* Work instruction *
Here the job is to retype the data word for word while leaving the pictures aside.

Saved data entries:
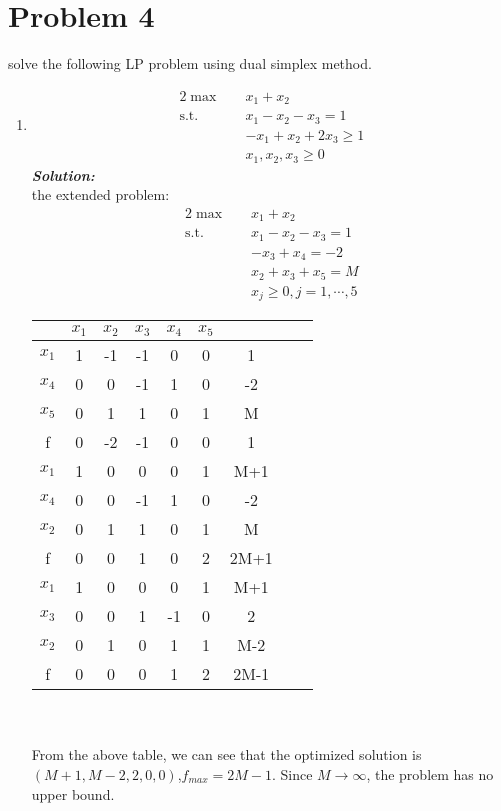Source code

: \documentclass[paper=a4, fontsize=11pt]{scrartcl} %
\numberwithin{equation}{section} %
\numberwithin{figure}{section} %
\numberwithin{table}{section} %
\begin{document}
\section{Problem 4}
solve the following LP problem using dual simplex method.
\begin{enumerate}
\item
\begin{alignat}{2}          \nonumber
\max\quad & x_1+x_2 \\    \nonumber
\mbox{s.t.}\quad            \nonumber
& x_1-x_2-x_3 = 1\\        \nonumber
& -x_1+x_2+2x_3 \geq 1\\         \nonumber
& x_1,x_2,x_3 \geq 0
\end{alignat}
\emph{\textbf{Solution:}}\\
the extended problem:\\
\begin{alignat}{2}          \nonumber
\max\quad & x_1+x_2 \\    \nonumber
\mbox{s.t.}\quad            \nonumber
& x_1-x_2-x_3 = 1\\        \nonumber
& -x_3+x_4= -2\\         \nonumber
& x_2+x_3+x_5 = M\\          \nonumber
& x_j \geq 0, j = 1,\cdots,5
\end{alignat}

\begin{tabular}{|c|c|c|c|c|c|c|c|c|}
\hline &$x_1$&$x_2$&$x_3$&$x_4$&$x_5$&\\
\hline$x_1$&1&-1&-1&0&0&1\\
$x_4$&0&0&-1&1&0&-2\\
$x_5$&0&\Large{\textcircled{\small{1}}}&1&0&1&M\\
\hline f&0&-2&-1&0&0&1\\
\hline
\hline $x_1$&1& 0 &0& 0&1&M+1\\
$x_4$&0&0&\Large{\textcircled{\small{-1}}}&1&0&-2\\
$x_2$&0&1&1&0&1&M\\
\hline f & 0 & 0 & 1 & 0 &2 &2M+1\\
\hline
\hline $x_1$&1& 0 &0& 0&1&M+1\\
$x_3$&0&0&1&-1&0&2\\
$x_2$&0&1&0&1&1&M-2\\
\hline f & 0 & 0 & 0 & 1 &2 &2M-1\\
\hline
\end{tabular}
\\\\
From the above table, we can see that the optimized solution is $(M+1,M-2,2,0,0)$,$f_{max}=2M-1$. Since $M\rightarrow\infty$, the problem has no upper bound.



\end{enumerate}
\end{document}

* Result of the exercise *
Source code

: \documentclass[paper=a4, fontsize=11pt]{scrartcl} %
\numberwithin{equation}{section} %
\numberwithin{figure}{section} %
\numberwithin{table}{section} %
\begin{document}
\section{Problem 4}
solve the following LP problem using dual simplex method.
\begin{enumerate}
\item
\begin{alignat}{2}          \nonumber
\max\quad & x_1+x_2 \\    \nonumber
\mbox{s.t.}\quad            \nonumber
& x_1-x_2-x_3 = 1\\        \nonumber
& -x_1+x_2+2x_3 \geq 1\\         \nonumber
& x_1,x_2,x_3 \geq 0
\end{alignat}
\emph{\textbf{Solution:}}\\
the extended problem:\\
\begin{alignat}{2}          \nonumber
\max\quad & x_1+x_2 \\    \nonumber
\mbox{s.t.}\quad            \nonumber
& x_1-x_2-x_3 = 1\\        \nonumber
& -x_3+x_4= -2\\         \nonumber
& x_2+x_3+x_5 = M\\          \nonumber
& x_j \geq 0, j = 1,\cdots,5
\end{alignat}

\begin{tabular}{|c|c|c|c|c|c|c|c|c|}
\hline &$x_1$&$x_2$&$x_3$&$x_4$&$x_5$&\\
\hline$x_1$&1&-1&-1&0&0&1\\
$x_4$&0&0&-1&1&0&-2\\
$x_5$&0&\Large{\textcircled{\small{1}}}&1&0&1&M\\
\hline f&0&-2&-1&0&0&1\\
\hline
\hline $x_1$&1& 0 &0& 0&1&M+1\\
$x_4$&0&0&\Large{\textcircled{\small{-1}}}&1&0&-2\\
$x_2$&0&1&1&0&1&M\\
\hline f & 0 & 0 & 1 & 0 &2 &2M+1\\
\hline
\hline $x_1$&1& 0 &0& 0&1&M+1\\
$x_3$&0&0&1&-1&0&2\\
$x_2$&0&1&0&1&1&M-2\\
\hline f & 0 & 0 & 0 & 1 &2 &2M-1\\
\hline
\end{tabular}
\\\\
From the above table, we can see that the optimized solution is $(M+1,M-2,2,0,0)$,$f_{max}=2M-1$. Since $M\rightarrow\infty$, the problem has no upper bound.



\end{enumerate}
\end{document}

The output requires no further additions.